Requirement:
Gather every line below where "resumeSubHeadingListEnd" appears.

Stored data entries:

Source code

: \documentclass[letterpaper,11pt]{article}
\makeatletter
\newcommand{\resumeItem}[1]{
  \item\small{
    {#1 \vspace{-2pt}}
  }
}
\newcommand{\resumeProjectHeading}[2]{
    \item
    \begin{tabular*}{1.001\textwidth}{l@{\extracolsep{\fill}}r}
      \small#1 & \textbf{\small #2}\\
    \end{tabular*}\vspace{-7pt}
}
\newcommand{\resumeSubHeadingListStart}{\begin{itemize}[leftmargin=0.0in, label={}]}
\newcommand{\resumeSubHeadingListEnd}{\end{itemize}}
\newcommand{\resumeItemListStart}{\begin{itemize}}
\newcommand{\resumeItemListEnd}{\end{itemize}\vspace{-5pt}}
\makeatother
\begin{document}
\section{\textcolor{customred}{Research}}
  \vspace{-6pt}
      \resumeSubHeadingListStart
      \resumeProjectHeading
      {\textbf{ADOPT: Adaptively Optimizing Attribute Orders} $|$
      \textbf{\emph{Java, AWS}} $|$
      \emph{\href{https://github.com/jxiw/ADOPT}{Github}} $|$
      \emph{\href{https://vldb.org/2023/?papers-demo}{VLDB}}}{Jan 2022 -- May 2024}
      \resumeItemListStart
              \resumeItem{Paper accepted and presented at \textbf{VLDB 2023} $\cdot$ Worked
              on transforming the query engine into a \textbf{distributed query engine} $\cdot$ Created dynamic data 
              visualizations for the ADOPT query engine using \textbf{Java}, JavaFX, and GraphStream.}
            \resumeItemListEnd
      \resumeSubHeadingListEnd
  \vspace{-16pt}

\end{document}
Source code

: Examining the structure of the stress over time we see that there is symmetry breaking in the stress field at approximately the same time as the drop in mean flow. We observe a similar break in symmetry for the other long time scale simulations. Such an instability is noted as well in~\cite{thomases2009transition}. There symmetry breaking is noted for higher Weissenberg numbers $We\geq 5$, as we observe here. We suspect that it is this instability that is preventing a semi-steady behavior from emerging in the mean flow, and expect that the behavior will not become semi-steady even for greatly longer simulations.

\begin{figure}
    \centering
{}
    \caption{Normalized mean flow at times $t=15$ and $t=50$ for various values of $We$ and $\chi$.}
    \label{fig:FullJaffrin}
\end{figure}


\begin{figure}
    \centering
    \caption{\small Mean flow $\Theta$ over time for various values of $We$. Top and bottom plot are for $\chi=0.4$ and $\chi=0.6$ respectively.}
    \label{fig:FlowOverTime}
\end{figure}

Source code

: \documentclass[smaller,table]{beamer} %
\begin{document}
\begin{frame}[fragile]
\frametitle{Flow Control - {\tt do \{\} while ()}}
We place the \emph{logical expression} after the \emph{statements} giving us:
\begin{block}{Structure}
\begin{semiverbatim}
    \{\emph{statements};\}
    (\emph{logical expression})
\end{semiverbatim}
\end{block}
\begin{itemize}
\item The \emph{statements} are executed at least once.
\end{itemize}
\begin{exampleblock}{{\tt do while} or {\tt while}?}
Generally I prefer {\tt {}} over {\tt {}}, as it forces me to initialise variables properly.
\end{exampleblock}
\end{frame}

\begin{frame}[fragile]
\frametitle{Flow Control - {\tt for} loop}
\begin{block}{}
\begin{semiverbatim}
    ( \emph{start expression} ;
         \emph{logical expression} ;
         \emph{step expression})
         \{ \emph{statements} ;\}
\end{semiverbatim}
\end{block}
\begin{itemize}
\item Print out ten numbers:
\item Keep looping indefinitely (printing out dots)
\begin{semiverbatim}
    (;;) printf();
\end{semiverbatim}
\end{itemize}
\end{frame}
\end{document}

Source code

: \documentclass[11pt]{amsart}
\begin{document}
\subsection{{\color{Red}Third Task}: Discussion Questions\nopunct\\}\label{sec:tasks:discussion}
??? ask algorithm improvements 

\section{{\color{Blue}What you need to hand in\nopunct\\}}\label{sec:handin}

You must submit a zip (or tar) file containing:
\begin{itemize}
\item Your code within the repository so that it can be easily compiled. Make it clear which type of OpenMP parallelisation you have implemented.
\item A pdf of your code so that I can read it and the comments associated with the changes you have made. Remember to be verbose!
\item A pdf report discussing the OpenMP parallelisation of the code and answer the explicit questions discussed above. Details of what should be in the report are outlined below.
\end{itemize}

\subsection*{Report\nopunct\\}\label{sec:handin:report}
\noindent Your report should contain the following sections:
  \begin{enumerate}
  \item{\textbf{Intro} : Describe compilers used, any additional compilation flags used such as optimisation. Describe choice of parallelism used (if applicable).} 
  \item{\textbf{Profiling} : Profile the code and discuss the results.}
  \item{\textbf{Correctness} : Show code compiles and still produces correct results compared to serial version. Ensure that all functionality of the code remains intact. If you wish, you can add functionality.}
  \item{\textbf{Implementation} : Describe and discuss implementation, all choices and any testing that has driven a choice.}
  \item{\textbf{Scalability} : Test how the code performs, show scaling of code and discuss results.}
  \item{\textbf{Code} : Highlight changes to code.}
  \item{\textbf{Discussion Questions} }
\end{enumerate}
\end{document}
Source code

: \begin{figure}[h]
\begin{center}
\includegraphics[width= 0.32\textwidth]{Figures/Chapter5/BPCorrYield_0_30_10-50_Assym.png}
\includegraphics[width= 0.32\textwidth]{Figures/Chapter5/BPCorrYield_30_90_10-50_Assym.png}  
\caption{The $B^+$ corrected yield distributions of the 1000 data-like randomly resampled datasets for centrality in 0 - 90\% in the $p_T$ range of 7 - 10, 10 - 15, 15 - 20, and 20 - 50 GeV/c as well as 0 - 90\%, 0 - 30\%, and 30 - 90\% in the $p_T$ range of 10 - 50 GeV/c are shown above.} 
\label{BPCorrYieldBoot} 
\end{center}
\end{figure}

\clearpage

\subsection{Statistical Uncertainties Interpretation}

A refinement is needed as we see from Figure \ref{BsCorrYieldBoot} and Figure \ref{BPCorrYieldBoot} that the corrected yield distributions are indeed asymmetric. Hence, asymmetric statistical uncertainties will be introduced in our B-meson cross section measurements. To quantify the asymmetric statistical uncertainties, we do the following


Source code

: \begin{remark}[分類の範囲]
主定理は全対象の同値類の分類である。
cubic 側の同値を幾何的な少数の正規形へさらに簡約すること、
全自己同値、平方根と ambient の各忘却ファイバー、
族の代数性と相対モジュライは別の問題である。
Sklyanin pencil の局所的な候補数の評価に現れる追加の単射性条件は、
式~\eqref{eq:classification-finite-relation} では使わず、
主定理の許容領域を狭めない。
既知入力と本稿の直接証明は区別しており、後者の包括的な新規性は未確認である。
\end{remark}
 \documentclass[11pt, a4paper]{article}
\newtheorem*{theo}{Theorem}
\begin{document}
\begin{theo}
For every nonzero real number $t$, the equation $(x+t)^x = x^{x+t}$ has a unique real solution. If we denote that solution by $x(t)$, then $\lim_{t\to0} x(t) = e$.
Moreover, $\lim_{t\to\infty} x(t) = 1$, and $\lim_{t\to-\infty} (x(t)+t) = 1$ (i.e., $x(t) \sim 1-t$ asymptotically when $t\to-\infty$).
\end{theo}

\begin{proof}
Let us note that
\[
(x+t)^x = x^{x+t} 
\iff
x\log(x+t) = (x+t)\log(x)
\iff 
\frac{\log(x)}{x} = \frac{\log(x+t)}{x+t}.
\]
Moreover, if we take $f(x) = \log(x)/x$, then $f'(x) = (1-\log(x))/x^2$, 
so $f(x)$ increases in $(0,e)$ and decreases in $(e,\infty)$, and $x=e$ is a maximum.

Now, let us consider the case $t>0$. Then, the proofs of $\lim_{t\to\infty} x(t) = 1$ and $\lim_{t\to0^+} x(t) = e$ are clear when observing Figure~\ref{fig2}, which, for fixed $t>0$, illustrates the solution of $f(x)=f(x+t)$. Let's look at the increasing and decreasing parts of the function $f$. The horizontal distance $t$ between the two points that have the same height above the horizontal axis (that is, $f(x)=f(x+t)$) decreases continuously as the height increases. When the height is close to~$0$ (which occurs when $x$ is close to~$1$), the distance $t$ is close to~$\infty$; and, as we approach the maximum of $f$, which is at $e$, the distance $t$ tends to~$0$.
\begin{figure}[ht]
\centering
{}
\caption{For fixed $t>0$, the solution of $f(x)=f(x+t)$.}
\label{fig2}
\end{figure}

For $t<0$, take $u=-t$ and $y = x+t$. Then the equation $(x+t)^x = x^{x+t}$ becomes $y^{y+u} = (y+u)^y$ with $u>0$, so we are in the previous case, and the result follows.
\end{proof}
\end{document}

Completed exercise:
\newcommand{\resumeSubHeadingListEnd}{\end{itemize}}
      \resumeSubHeadingListEnd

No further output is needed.